Theaster Gates: A Clay Sermon review – These room-filling installations tend towards the epic
The Chicago artist’s latest exhibition at the Whitechapel Gallery is part of a year-long, multi-venue ‘investigation of clay’, involving an ‘intervention’ at the V&A and an exhibition at his London gallery, culminating in a pavilion at the Serpentine next summer
Theaster Gates exemplifies that figure of our times, the international “hero” artist – on a par with Antony Gormley, Anselm Kiefer or Olafur Eliasson – who operates on a truly multi-national scale, with teams of assistants realising simultaneous projects that seem to transcend the laws of time and space. Trained in urban planning, the 48-year-old African-American Chicagoan has turned culture-based regeneration into a personal artform. He has transformed whole chunks of Chicago’s deprived, predominantly Black South Side with cultural “nodes” – libraries, archives, performance spaces – that he has talked of connecting into a “mini Versailles” with areas of greenbelt. Given his previous success rate, I doubt he will be stopped from doing it.
Even when Gates works with humble materials such as tar, referencing his father, a roofer, or decommissioned fire hoses, referencing their use in quelling Civil Rights demonstrations, the resulting room-filling installations tend towards the epic.

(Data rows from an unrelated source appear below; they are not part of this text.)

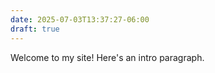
 ```yaml
---
date: 2025-07-03T13:37:27-06:00
draft: true
---
```


Welcome to my site! Here's an intro paragraph.
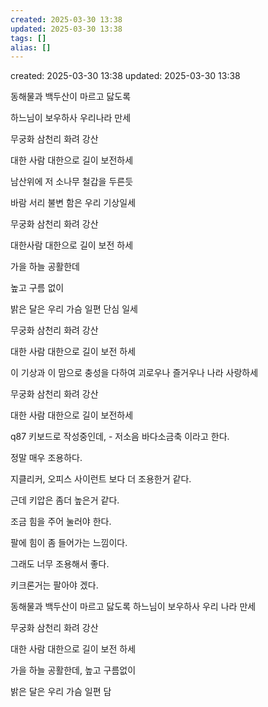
 ```yaml
---
created: 2025-03-30 13:38
updated: 2025-03-30 13:38
tags: []
alias: []
---
```


created: 2025-03-30 13:38
updated: 2025-03-30 13:38


동해물과 백두산이 마르고 닳도록 

하느님이 보우하사 우리나라 만세

무궁화 삼천리 화려 강산

대한 사람 대한으로 길이 보전하세

남산위에 저 소나무 철갑을 두른듯 

바람 서리 불변 함은 우리 기상일세

무궁화 삼천리 화려 강산

대한사람 대한으로 길이 보전 하세

가을 하늘 공활한데

높고 구름 없이

밝은 달은 우리 가슴 일편 단심 일세

무궁화 삼천리 화려 강산

대한 사람 대한으로 길이 보전 하세

이 기상과 이 맘으로 충성을 다하여 괴로우나 즐거우나 나라 사랑하세

무궁화 삼천리 화려 강산

대한 사람 대한으로 길이 보전하세



q87 키보드로 작성중인데, - 저소음 바다소금축 이라고 한다.

정말 매우 조용하다. 

지클리커, 오피스 사이런트 보다 더 조용한거 같다.

근데 키압은 좀더 높은거 같다. 

조금 힘을 주어 눌러야 한다.

팔에 힘이 좀 들어가는 느낌이다.

그래도 너무 조용해서 좋다. 

키크론거는 팔아야 겠다.

동해물과 백두산이 마르고 닳도록 하느님이 보우하사 우리 나라 만세

무궁화 삼천리 화려 강산

대한 사람 대한으로 길이 보전 하세

가을 하늘 공활한데, 높고 구름없이

밝은 달은 우리 가슴 일편 담

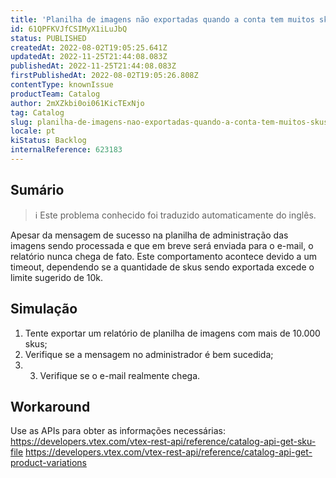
 ```yaml
---
title: 'Planilha de imagens não exportadas quando a conta tem muitos skus'
id: 61QPFKVJfCSIMyX1iLuJbQ
status: PUBLISHED
createdAt: 2022-08-02T19:05:25.641Z
updatedAt: 2022-11-25T21:44:08.083Z
publishedAt: 2022-11-25T21:44:08.083Z
firstPublishedAt: 2022-08-02T19:05:26.808Z
contentType: knownIssue
productTeam: Catalog
author: 2mXZkbi0oi061KicTExNjo
tag: Catalog
slug: planilha-de-imagens-nao-exportadas-quando-a-conta-tem-muitos-skus
locale: pt
kiStatus: Backlog
internalReference: 623183
---
```


## Sumário

>ℹ️ Este problema conhecido foi traduzido automaticamente do inglês.


Apesar da mensagem de sucesso na planilha de administração das imagens sendo processada e que em breve será enviada para o e-mail, o relatório nunca chega de fato.
Este comportamento acontece devido a um timeout, dependendo se a quantidade de skus sendo exportada excede o limite sugerido de 10k.



## Simulação



1. Tente exportar um relatório de planilha de imagens com mais de 10.000 skus;
2. Verifique se a mensagem no administrador é bem sucedida;
3. 3. Verifique se o e-mail realmente chega.



## Workaround


Use as APIs para obter as informações necessárias:
https://developers.vtex.com/vtex-rest-api/reference/catalog-api-get-sku-file
https://developers.vtex.com/vtex-rest-api/reference/catalog-api-get-product-variations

So it comes as a surprise to learn that Gates considers himself primarily a potter, a practitioner of perhaps the most intrinsically small-scale, intimate and solitary of artforms – trust me, you can’t get more than one person on a potter’s wheel. Gates, who studied traditional craft pottery in Japan, offsets Zen-inspired ideas about the effacement of the craftsman with the theology of his own Baptist Christian background in which God shapes the human clay, and the human potter “learns how to shape the world”. As I said, the man thinks big.
This exhibition, part of a year-long, multi-venue “investigation of clay”, involving an “intervention” at the V&A and an exhibition at his London gallery White Cube, culminating in a Gates-designed pavilion at the Serpentine next summer, opens deceptively modestly. There is a beautifully curated display of ceramics that have inspired Gates, from old-school British potters Bernard Leach and Dame Lucie Rie to examples of Negrobilia – toys and other consumer objects with grotesquely stereotypical representations of Black people – and a large jar by David Drake, a 19th-century enslaved African-American whose pots now fetch prices in the millions. Most significant are explosive clay sculptures by “abstract expressionist” American potter Peter Voulkos, who is clearly a major influence on Gates himself. If Gates’s “response” to a large Voulkos work on loan from the V&A doesn’t hold a candle to the clumpy energy of the original, a smaller Gates piece with a ready-made clay jar engulfed by two glistening slabs of high-fired clay has a vigorous sensuality. It intrigues not least because it’s so utterly unlike anything you’d expect a big-time, globally active conceptual artist to be making.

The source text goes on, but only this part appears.